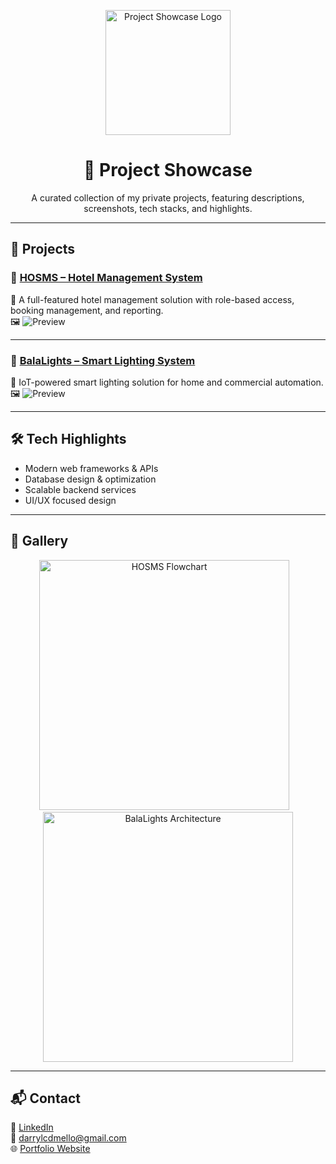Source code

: <p align="center">
  <img src="./assets/showcase/logo.png" alt="Project Showcase Logo" width="200"/>
</p>

<h1 align="center">🚀 Project Showcase</h1>

<p align="center">
  A curated collection of my private projects, featuring descriptions, screenshots, tech stacks, and highlights.
</p>

---

## 📂 Projects

### 🔗 [HOSMS – Hotel Management System](./projects/HOSMS/HOSMS.md)  
📌 A full-featured hotel management solution with role-based access, booking management, and reporting.  
🖼️ ![Preview](./assets/hosms/dashboard.png)

---

### 🔗 [BalaLights – Smart Lighting System](./projects/BALALIGHTS/BALALIGHTS.md)  
📌 IoT-powered smart lighting solution for home and commercial automation.  
🖼️ ![Preview](./assets/balalights/lighting-demo.gif)

---

## 🛠️ Tech Highlights
- Modern web frameworks & APIs  
- Database design & optimization  
- Scalable backend services  
- UI/UX focused design  

---

## 📸 Gallery
<p align="center">
  <img src="./assets/hosms/flowchart.png" alt="HOSMS Flowchart" width="400"/>
  &nbsp;&nbsp;
  <img src="./assets/balalights/architecture.png" alt="BalaLights Architecture" width="400"/>
</p>

---

## 📬 Contact
💼 [LinkedIn](https://www.linkedin.com/darrylcdmello)  
📧 darrylcdmello@gmail.com  
🌐 [Portfolio Website](https://darrylchrisdmello.com)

════════

Using the material above, return every line exactly as it appears, minus the pictures.

Source code

: <p align="center">
  <img src="./assets/showcase/logo.png" alt="Project Showcase Logo" width="200"/>
</p>

<h1 align="center">🚀 Project Showcase</h1>

<p align="center">
  A curated collection of my private projects, featuring descriptions, screenshots, tech stacks, and highlights.
</p>

---

## 📂 Projects

### 🔗 [HOSMS – Hotel Management System](./projects/HOSMS/HOSMS.md)  
📌 A full-featured hotel management solution with role-based access, booking management, and reporting.  
🖼️ ![Preview](./assets/hosms/dashboard.png)

---

### 🔗 [BalaLights – Smart Lighting System](./projects/BALALIGHTS/BALALIGHTS.md)  
📌 IoT-powered smart lighting solution for home and commercial automation.  
🖼️ ![Preview](./assets/balalights/lighting-demo.gif)

---

## 🛠️ Tech Highlights
- Modern web frameworks & APIs  
- Database design & optimization  
- Scalable backend services  
- UI/UX focused design  

---

## 📸 Gallery
<p align="center">
  <img src="./assets/hosms/flowchart.png" alt="HOSMS Flowchart" width="400"/>
  &nbsp;&nbsp;
  <img src="./assets/balalights/architecture.png" alt="BalaLights Architecture" width="400"/>
</p>

---

## 📬 Contact
💼 [LinkedIn](https://www.linkedin.com/darrylcdmello)  
📧 darrylcdmello@gmail.com  
🌐 [Portfolio Website](https://darrylchrisdmello.com)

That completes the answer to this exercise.